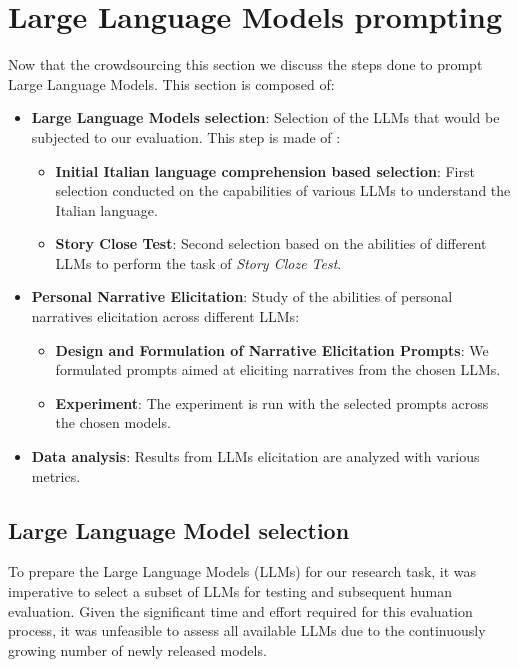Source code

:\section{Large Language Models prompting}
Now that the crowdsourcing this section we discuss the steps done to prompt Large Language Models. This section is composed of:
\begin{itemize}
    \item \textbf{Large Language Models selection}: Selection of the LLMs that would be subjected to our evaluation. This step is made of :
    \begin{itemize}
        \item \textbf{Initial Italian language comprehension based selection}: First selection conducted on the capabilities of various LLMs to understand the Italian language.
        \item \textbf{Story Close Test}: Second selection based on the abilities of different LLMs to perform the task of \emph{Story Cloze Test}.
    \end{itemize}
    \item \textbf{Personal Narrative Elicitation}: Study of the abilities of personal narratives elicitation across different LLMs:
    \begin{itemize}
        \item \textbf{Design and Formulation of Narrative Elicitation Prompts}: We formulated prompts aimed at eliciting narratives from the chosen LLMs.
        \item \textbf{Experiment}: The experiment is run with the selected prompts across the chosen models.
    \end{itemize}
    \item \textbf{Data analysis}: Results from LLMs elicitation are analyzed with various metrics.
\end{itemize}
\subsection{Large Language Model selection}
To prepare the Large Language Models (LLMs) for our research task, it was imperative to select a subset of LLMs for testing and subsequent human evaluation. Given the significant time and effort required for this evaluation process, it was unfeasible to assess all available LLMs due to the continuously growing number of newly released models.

========

_Directions for this task_:
Without the pictures, set down every entry exactly.

_Reply_:
Source code

:\section{Large Language Models prompting}
Now that the crowdsourcing this section we discuss the steps done to prompt Large Language Models. This section is composed of:
\begin{itemize}
    \item \textbf{Large Language Models selection}: Selection of the LLMs that would be subjected to our evaluation. This step is made of :
    \begin{itemize}
        \item \textbf{Initial Italian language comprehension based selection}: First selection conducted on the capabilities of various LLMs to understand the Italian language.
        \item \textbf{Story Close Test}: Second selection based on the abilities of different LLMs to perform the task of \emph{Story Cloze Test}.
    \end{itemize}
    \item \textbf{Personal Narrative Elicitation}: Study of the abilities of personal narratives elicitation across different LLMs:
    \begin{itemize}
        \item \textbf{Design and Formulation of Narrative Elicitation Prompts}: We formulated prompts aimed at eliciting narratives from the chosen LLMs.
        \item \textbf{Experiment}: The experiment is run with the selected prompts across the chosen models.
    \end{itemize}
    \item \textbf{Data analysis}: Results from LLMs elicitation are analyzed with various metrics.
\end{itemize}
\subsection{Large Language Model selection}
To prepare the Large Language Models (LLMs) for our research task, it was imperative to select a subset of LLMs for testing and subsequent human evaluation. Given the significant time and effort required for this evaluation process, it was unfeasible to assess all available LLMs due to the continuously growing number of newly released models.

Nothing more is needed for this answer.